EDIT: I always used dev-util/android-sdk-update-manager not dev-util/android-tools

----------

## Eiji

@miket: thx, now I can see my device and access shell to it.

Can you link to a good tutorial about how to root my phone with these packages? I tried some tutorials, but can't do it.

----------

## miket

 *Eiji wrote:*   

> Can you link to a good tutorial about how to root my phone with these packages? I tried some tutorials, but can't do it.

 

The trouble with Android rooting is that there nothing even close to a consistent, clear-cut way to do it.  Sometimes a manufacturer is careless and ships the product already rooted.  Very often someone has found a vulnerability in the hardware or software that can be exploited in order to gain root access.  Sometimes the manufacturer of the device allows the user to alter the bootloader to open root access to the device.  There is no single path; it generally comes down to the luck of the draw.

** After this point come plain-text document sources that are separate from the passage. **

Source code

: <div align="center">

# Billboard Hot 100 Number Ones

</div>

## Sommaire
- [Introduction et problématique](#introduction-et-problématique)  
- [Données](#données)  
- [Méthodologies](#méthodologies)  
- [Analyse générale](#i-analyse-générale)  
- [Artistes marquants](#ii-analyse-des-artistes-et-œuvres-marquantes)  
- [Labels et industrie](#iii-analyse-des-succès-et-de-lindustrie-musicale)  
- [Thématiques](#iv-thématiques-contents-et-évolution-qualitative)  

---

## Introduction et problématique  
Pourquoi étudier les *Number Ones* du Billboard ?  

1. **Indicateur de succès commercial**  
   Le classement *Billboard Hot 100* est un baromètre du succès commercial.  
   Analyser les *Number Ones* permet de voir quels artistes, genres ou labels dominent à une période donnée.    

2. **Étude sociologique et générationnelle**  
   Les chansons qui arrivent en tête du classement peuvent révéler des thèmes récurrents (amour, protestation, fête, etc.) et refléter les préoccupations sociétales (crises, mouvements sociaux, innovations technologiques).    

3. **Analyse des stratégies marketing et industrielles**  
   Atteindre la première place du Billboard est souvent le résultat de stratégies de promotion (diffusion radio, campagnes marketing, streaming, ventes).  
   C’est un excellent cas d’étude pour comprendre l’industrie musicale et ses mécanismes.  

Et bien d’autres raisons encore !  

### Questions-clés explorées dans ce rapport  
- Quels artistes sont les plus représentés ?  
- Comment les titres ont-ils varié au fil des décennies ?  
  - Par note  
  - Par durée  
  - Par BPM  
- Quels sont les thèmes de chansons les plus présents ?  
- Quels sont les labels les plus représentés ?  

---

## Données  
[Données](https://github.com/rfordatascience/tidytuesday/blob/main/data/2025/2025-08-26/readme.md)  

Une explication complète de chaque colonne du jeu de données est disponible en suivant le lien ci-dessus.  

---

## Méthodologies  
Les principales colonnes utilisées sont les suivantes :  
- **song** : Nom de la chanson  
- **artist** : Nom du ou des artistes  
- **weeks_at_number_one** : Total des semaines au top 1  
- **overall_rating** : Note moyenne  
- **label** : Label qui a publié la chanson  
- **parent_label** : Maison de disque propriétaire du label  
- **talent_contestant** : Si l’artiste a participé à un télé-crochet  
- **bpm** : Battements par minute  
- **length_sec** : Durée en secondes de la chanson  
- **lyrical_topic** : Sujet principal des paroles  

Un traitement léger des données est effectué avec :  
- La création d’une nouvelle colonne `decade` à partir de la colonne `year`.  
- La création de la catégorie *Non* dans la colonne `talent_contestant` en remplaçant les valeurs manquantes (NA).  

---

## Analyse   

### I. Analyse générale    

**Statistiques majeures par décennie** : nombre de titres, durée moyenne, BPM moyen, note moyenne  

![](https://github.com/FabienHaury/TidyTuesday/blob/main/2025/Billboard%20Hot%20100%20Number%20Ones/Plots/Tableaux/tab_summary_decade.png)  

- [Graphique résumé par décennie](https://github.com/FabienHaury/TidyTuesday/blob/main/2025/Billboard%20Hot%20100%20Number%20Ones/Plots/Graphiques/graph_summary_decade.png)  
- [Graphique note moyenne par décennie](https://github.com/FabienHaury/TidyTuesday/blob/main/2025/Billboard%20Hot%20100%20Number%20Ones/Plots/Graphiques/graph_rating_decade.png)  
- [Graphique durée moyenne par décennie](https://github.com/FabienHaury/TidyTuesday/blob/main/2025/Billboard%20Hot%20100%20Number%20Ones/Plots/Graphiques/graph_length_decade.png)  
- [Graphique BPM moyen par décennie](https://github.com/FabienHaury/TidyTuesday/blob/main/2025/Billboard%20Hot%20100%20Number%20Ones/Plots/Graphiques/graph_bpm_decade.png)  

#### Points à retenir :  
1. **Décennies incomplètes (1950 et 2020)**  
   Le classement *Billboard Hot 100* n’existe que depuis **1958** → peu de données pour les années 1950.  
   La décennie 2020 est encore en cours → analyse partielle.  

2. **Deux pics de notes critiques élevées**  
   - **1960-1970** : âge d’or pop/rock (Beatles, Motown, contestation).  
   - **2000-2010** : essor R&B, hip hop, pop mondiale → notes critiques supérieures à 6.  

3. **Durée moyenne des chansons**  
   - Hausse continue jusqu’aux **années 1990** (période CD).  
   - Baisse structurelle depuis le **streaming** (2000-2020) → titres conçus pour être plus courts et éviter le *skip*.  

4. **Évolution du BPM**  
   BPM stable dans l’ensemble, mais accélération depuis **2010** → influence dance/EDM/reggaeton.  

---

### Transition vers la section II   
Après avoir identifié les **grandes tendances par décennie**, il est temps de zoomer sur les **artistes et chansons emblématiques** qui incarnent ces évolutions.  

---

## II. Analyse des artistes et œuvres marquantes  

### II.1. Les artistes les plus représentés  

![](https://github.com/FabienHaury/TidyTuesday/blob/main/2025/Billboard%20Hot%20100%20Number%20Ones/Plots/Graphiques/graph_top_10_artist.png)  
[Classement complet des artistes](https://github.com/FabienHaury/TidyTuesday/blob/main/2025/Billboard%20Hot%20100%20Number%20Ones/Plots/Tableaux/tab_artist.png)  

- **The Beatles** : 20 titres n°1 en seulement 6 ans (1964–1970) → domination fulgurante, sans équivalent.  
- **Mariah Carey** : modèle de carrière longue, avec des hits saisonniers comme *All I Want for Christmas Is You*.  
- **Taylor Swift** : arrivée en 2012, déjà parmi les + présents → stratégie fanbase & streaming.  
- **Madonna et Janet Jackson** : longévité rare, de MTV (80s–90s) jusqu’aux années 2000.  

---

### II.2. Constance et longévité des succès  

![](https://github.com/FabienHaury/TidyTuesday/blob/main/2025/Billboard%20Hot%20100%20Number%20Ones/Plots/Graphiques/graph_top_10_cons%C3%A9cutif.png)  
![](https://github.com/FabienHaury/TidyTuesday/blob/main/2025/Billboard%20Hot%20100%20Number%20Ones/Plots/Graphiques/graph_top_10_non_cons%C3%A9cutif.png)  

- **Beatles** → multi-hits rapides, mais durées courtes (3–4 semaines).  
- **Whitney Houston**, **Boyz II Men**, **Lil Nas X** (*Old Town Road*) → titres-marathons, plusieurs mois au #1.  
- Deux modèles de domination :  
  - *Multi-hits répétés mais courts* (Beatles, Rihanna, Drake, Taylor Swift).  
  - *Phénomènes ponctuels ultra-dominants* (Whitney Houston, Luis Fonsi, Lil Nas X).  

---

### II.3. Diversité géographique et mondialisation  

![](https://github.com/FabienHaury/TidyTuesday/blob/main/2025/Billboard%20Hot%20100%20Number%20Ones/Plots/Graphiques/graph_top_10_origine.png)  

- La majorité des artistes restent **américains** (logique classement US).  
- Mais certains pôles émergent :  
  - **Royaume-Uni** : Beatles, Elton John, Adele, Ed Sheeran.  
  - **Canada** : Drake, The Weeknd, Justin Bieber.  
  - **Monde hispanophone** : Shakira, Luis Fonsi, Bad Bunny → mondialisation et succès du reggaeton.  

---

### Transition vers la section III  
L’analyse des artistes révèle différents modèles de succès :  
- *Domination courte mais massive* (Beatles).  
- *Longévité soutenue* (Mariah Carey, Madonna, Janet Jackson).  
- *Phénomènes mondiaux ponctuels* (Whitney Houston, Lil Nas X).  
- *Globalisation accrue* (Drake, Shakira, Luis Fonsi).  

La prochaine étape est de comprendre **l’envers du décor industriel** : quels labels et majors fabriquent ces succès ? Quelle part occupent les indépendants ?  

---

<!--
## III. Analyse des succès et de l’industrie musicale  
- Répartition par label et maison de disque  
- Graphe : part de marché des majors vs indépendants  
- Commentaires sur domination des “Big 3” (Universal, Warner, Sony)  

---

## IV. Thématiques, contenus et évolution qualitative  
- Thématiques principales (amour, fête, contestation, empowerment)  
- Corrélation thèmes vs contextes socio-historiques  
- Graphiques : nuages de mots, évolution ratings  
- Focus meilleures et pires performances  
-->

You've got a device I hadn't even heard of.  You'll have to do research.  Try doing internet searches mentioning your device name and the word "root".  Yes indeed, it may be that tools like adb could help you.  You could use it to load an .apk like Kingo or Superuser after having enabled loading by other sources (the command is adb install.)  On the other hand, your path to rooting might use some other tool.  All I can do at this point is wish you luck.

----------